The Lotus-eaters were written about by Homer as a tribe that lived off the narcotic-laced flowers of the lotus plant. When Odysseus’ men ate of it, they reveled in a rather apathetic state of existence. The same sort of existence in which I found myself, in the early 2000s, regarding music. I was burnt out and hoped to find something new to me, something to set ablaze those wooden rooms in my mind that remained cobwebbed and cold from being unnoticed, unremembered.
I bought Opeth’s record, Deliverance, on a whim thanks to a fantastic little review calling them the best metal band in the world. I put on my headphones, eased back against the foot of my bed, and I listened.
And then promptly freaked the fuck out.
It was at once terrifying and lovely, and at all times glorious. Now, for the uninitiated, Opeth records bounce between growl and clean vocals (though their latter releases focus solely on the clean). The growling style is something I never enjoyed, as it generally lacks any semblance of melody. The closest I ever got to enjoying that type of sound was the aggressive and throaty howls of Max Cavalera of Sepultura. But the music — oh, the music of Opeth!
Weaned on the American 80s thrash bands, I was used to fast playing, double-kick drums, lurching low-end bass. That sort of heavy metal band became very mainstream throughout the 90s, as the style of thrash turned more groove- and melodic-oriented. But I always knew of the underground: those bands that you knew spat blood on their audiences while kicking kittens and literally burning down churches. They were at the fringe of what I wanted to hear. The music, usually yes. The vocals, generally no.

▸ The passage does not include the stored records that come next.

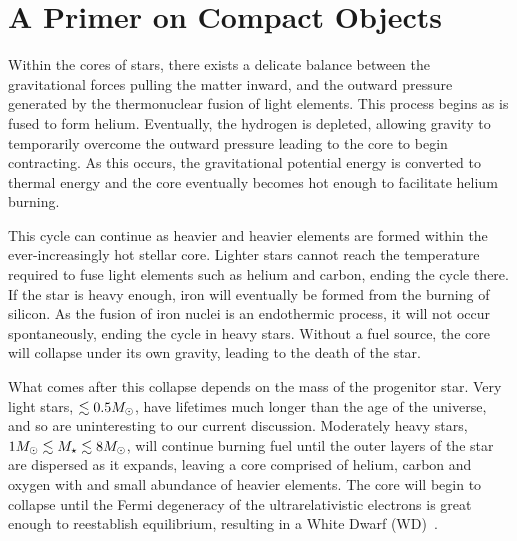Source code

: \graphicspath{{img/chapter_2/}}



\chapter{A Primer on Compact Objects}
\label{chapter:compactobjects}


Within the cores of stars, there exists a delicate balance between the gravitational forces pulling the matter inward, and the outward pressure generated by the thermonuclear fusion of light elements. This process begins as is fused to form helium. Eventually, the hydrogen is depleted, allowing gravity to temporarily overcome the outward pressure leading to the core to begin contracting. As this occurs, the gravitational potential energy is converted to thermal energy and the core eventually becomes hot enough to facilitate helium burning. 

This cycle can continue as heavier and heavier elements are formed within the ever-increasingly hot stellar core. Lighter stars cannot reach the temperature required to fuse light elements such as helium and carbon, ending the cycle there. If the star is heavy enough, iron will eventually be formed from the burning of silicon. As the fusion of iron nuclei is an endothermic process, it will not occur spontaneously, ending the cycle in heavy stars. Without a fuel source, the core will collapse under its own gravity, leading to the death of the star.

What comes after this collapse depends on the mass of the progenitor star. Very light stars, $\lesssim 0.5 M_\odot$, have lifetimes much longer than the age of the universe, and so are uninteresting to our current discussion. Moderately heavy stars, $1M_\odot\lesssim M_\star \lesssim 8M_\odot$, will continue burning fuel until the outer layers of the star are dispersed as it expands, leaving a core comprised of helium, carbon and oxygen with and small abundance of heavier elements. The core will begin to collapse until the Fermi degeneracy of the ultrarelativistic electrons is great enough to reestablish equilibrium, resulting in a White Dwarf (WD)~\cite{Jackson:2004vt_Compactobjectseveryone}.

But there was something about Opeth that night. They were heavy, riffing like madmen, with elements of progressive idealism. A song would change on a dime, from frenetic and ferocious to lush and lovely. It was as if Mozart wore a leather jacket and pissed vodka. The instrumental passages were complex, they challenged me. The contrast between the harsh vocals and the ones of elegance made for a philosophical listen. I saw two paths converge into one. I walked and came upon the Bodhi Tree. And it’s there I’ve sat ever since.
“The Lotus Eater” combines the heavy, the growl, the progressive, the gorgeous, the perfection. At times you dont know where you are, as if shot into space, with cosmic moments of jazz, blues, classical, even funk. But always metal. And then there are melodies that hum in those wooden rooms of mine, bursting them open!
I implore the adventurous to journey as I did: headphones, empty room, open mind. It’s a fantastic voyage into a new world.